(Collected data)
>>>>>
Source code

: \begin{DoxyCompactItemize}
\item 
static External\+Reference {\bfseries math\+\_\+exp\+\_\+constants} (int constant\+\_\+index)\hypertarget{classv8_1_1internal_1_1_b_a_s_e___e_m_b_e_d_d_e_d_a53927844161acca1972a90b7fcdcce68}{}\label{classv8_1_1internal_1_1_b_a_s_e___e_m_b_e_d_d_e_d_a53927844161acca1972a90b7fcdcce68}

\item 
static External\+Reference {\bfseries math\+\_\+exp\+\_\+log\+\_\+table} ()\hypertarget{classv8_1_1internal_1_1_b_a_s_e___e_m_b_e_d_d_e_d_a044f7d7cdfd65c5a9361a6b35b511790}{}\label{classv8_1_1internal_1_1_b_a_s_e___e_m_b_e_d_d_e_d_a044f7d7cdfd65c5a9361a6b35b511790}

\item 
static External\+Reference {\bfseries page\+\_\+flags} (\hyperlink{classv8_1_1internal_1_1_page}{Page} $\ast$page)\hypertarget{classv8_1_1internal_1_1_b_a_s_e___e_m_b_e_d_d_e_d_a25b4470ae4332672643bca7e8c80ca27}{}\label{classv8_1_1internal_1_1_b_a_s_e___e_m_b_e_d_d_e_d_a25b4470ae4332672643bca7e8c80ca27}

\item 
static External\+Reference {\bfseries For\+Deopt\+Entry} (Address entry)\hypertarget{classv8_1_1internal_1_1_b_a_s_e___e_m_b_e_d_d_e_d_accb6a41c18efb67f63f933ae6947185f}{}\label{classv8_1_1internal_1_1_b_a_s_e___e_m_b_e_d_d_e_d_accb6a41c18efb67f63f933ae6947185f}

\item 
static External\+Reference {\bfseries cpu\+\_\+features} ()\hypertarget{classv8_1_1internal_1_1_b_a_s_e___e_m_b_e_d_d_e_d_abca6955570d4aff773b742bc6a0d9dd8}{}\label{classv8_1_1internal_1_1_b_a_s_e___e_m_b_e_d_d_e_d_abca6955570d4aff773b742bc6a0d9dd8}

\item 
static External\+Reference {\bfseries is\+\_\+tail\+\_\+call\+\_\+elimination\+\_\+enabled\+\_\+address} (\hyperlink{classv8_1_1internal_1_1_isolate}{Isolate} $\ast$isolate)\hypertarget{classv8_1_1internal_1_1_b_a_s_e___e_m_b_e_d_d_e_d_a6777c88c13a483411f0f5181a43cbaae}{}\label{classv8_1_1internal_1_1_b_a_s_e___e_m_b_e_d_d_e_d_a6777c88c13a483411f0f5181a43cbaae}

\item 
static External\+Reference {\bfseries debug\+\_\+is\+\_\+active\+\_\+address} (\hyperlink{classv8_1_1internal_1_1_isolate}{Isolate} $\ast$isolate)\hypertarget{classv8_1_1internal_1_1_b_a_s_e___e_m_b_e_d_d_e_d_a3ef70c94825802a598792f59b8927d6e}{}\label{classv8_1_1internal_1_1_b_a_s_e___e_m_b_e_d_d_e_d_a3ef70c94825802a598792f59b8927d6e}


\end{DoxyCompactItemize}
<<<<<
>>>>>
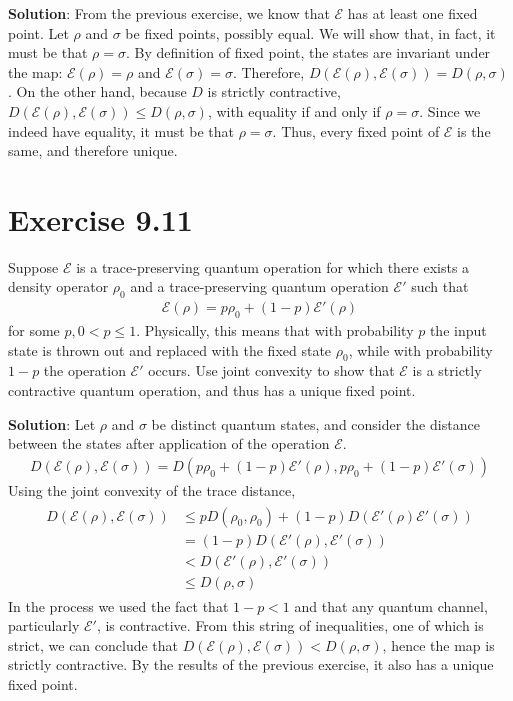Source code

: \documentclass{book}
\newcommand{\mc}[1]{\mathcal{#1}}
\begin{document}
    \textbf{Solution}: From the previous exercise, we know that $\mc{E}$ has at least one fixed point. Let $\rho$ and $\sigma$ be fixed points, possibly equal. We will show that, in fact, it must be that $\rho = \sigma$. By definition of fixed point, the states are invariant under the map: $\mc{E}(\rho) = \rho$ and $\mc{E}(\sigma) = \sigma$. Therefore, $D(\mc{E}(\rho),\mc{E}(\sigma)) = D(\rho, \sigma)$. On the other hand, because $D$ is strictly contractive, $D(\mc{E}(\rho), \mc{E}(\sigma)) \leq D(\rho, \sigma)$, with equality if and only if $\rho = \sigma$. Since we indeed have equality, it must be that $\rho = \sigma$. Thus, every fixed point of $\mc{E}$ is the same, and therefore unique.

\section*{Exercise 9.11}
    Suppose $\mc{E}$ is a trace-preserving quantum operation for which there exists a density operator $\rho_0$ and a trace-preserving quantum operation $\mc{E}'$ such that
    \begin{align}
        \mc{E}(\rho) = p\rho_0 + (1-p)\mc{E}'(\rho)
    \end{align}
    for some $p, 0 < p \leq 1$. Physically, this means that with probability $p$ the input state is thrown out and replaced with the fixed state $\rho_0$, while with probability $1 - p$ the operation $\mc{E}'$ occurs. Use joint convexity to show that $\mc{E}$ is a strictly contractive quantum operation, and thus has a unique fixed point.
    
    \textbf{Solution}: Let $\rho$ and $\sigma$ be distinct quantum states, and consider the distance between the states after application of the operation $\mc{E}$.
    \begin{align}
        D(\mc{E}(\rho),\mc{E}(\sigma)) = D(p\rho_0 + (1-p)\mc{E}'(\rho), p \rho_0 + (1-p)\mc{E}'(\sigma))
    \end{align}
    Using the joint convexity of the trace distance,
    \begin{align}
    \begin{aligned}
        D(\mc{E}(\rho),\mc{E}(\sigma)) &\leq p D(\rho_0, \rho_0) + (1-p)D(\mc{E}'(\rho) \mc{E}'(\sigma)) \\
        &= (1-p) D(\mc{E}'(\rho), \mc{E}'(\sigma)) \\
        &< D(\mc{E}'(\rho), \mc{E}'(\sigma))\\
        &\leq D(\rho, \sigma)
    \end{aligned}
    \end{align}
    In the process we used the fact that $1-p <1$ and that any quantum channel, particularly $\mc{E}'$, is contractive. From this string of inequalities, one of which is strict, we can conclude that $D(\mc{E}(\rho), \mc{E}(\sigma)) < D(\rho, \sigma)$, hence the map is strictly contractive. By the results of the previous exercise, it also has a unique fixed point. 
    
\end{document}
<<<<<
◆ WORK INSTRUCTIONS ◆
Whichever lines of the data include the word "Isolate", pull them out.

◆ TASK SOLUTION ◆
static External\+Reference {\bfseries is\+\_\+tail\+\_\+call\+\_\+elimination\+\_\+enabled\+\_\+address} (\hyperlink{classv8_1_1internal_1_1_isolate}{Isolate} $\ast$isolate)\hypertarget{classv8_1_1internal_1_1_b_a_s_e___e_m_b_e_d_d_e_d_a6777c88c13a483411f0f5181a43cbaae}{}\label{classv8_1_1internal_1_1_b_a_s_e___e_m_b_e_d_d_e_d_a6777c88c13a483411f0f5181a43cbaae}
static External\+Reference {\bfseries debug\+\_\+is\+\_\+active\+\_\+address} (\hyperlink{classv8_1_1internal_1_1_isolate}{Isolate} $\ast$isolate)\hypertarget{classv8_1_1internal_1_1_b_a_s_e___e_m_b_e_d_d_e_d_a3ef70c94825802a598792f59b8927d6e}{}\label{classv8_1_1internal_1_1_b_a_s_e___e_m_b_e_d_d_e_d_a3ef70c94825802a598792f59b8927d6e}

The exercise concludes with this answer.